Stored records

>>>>

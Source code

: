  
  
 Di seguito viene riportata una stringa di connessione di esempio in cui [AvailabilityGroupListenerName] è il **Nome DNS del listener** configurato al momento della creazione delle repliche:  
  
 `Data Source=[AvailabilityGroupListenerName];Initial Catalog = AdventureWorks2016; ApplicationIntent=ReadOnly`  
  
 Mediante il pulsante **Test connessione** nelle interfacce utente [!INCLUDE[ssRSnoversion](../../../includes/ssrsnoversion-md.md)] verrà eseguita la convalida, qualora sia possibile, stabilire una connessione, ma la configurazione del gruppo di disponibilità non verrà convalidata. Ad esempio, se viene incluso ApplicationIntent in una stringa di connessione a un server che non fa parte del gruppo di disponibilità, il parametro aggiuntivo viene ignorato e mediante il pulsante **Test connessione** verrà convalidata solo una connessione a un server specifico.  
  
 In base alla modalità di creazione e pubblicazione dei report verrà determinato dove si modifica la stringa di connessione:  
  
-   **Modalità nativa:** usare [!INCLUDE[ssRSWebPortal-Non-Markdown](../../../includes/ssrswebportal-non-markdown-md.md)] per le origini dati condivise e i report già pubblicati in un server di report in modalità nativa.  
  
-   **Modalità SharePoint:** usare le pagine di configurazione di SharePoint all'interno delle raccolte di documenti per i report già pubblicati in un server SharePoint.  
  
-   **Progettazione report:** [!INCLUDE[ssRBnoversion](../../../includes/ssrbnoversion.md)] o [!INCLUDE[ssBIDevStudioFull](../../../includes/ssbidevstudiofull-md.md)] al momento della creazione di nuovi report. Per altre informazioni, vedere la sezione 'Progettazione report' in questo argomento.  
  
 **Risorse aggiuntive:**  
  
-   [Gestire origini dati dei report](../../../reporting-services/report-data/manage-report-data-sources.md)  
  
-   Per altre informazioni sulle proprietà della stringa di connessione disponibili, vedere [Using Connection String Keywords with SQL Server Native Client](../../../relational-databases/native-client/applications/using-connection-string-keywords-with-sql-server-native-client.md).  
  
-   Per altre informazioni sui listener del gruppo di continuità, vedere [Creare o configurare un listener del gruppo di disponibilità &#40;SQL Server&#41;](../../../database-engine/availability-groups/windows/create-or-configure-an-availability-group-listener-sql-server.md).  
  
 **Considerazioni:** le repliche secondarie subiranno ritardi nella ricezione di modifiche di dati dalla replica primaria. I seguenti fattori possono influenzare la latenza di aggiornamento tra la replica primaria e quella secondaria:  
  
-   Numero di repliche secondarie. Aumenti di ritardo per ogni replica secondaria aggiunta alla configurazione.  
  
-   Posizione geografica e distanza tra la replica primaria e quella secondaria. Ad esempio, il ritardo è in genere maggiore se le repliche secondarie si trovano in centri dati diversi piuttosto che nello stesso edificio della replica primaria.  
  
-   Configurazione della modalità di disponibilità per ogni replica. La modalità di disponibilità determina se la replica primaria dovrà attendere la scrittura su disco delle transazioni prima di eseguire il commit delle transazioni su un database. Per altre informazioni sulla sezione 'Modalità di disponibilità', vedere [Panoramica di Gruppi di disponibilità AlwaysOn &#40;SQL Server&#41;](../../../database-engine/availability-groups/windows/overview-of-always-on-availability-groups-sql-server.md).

<<<<

» **EXERCISE DETAILS**
Every line above carrying the word "ApplicationIntent" needs to be shown.

» **RESPONSE AREA**
 `Data Source=[AvailabilityGroupListenerName];Initial Catalog = AdventureWorks2016; ApplicationIntent=ReadOnly`  
 Mediante il pulsante **Test connessione** nelle interfacce utente [!INCLUDE[ssRSnoversion](../../../includes/ssrsnoversion-md.md)] verrà eseguita la convalida, qualora sia possibile, stabilire una connessione, ma la configurazione del gruppo di disponibilità non verrà convalidata. Ad esempio, se viene incluso ApplicationIntent in una stringa di connessione a un server che non fa parte del gruppo di disponibilità, il parametro aggiuntivo viene ignorato e mediante il pulsante **Test connessione** verrà convalidata solo una connessione a un server specifico.  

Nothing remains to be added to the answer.